Records to use Start Marker

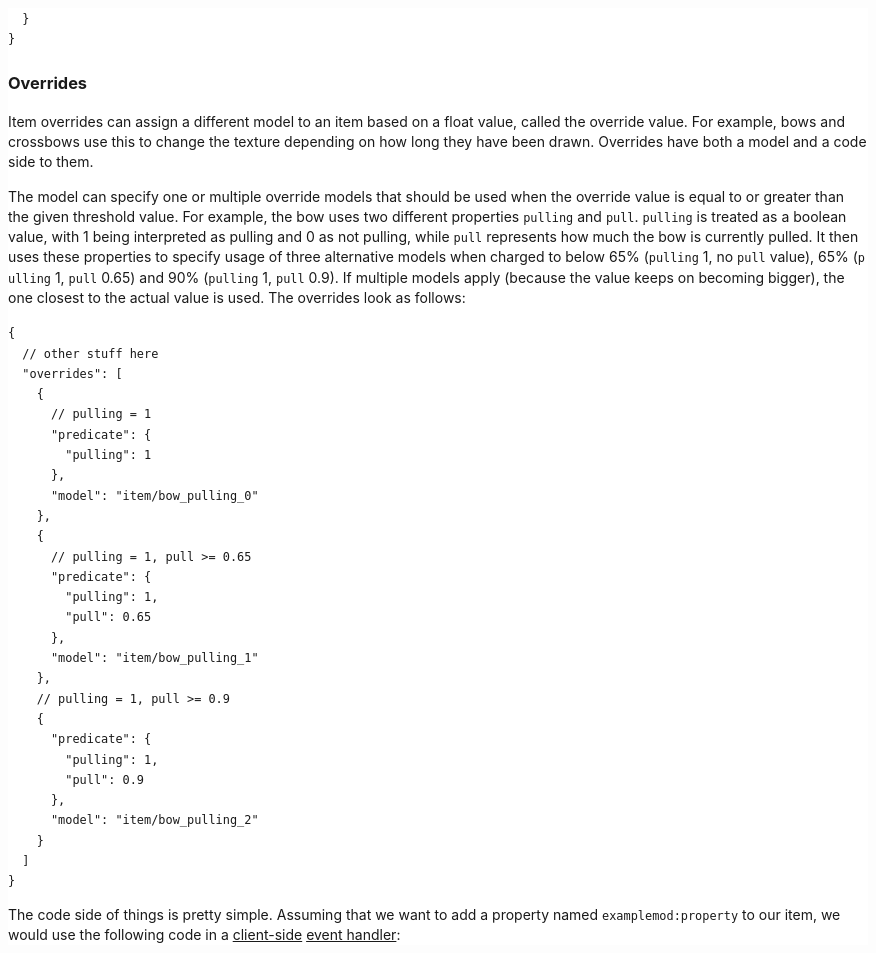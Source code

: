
 ```json5
  }
}
```

### Overrides

Item overrides can assign a different model to an item based on a float value, called the override value. For example, bows and crossbows use this to change the texture depending on how long they have been drawn. Overrides have both a model and a code side to them.

The model can specify one or multiple override models that should be used when the override value is equal to or greater than the given threshold value. For example, the bow uses two different properties `pulling` and `pull`. `pulling` is treated as a boolean value, with 1 being interpreted as pulling and 0 as not pulling, while `pull` represents how much the bow is currently pulled. It then uses these properties to specify usage of three alternative models when charged to below 65% (`pulling` 1, no `pull` value), 65% (`pulling` 1, `pull` 0.65) and 90% (`pulling` 1, `pull` 0.9). If multiple models apply (because the value keeps on becoming bigger), the one closest to the actual value is used. The overrides look as follows:

```json5
{
  // other stuff here
  "overrides": [
    {
      // pulling = 1
      "predicate": {
        "pulling": 1
      },
      "model": "item/bow_pulling_0"
    },
    {
      // pulling = 1, pull >= 0.65
      "predicate": {
        "pulling": 1,
        "pull": 0.65
      },
      "model": "item/bow_pulling_1"
    },
    // pulling = 1, pull >= 0.9
    {
      "predicate": {
        "pulling": 1,
        "pull": 0.9
      },
      "model": "item/bow_pulling_2"
    }
  ]
}
```

The code side of things is pretty simple. Assuming that we want to add a property named `examplemod:property` to our item, we would use the following code in a [client-side][side] [event handler][eventhandler]:


[ao]: https://en.wikipedia.org/wiki/Ambient_occlusion
[ber]: ../../../blockentities/ber.md
[bsfile]: #blockstate-files
[custommodelloader]: modelloaders.md
[elements]: #elements
[event]: ../../../concepts/events.md
[eventhandler]: ../../../concepts/events.md#registering-an-event-handler
[extrafacedata]: #extra-face-data
[mcwiki]: https://minecraft.wiki
[mcwikiblockstate]: https://minecraft.wiki/w/Tutorials/Models#Block_states
[mcwikimodel]: https://minecraft.wiki/w/Model
[mipmapping]: https://en.wikipedia.org/wiki/Mipmap
[modbus]: ../../../concepts/events.md#event-buses
[overrides]: #overrides
[perspectives]: bakedmodel.md#perspectives
[rendertype]: #render-types
[roottransforms]: #root-transforms
[rl]: ../../../misc/resourcelocation.md
[side]: ../../../concepts/sides.md
[textures]: ../textures.md
[tinting]: #tinting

Records to use End Marker

The answer should hold the lines from the one containing "[rendertype]: #render-types" through the end of the entries above, set down exactly, with both ends included.

> **Solved problem**
[rendertype]: #render-types
[roottransforms]: #root-transforms
[rl]: ../../../misc/resourcelocation.md
[side]: ../../../concepts/sides.md
[textures]: ../textures.md
[tinting]: #tinting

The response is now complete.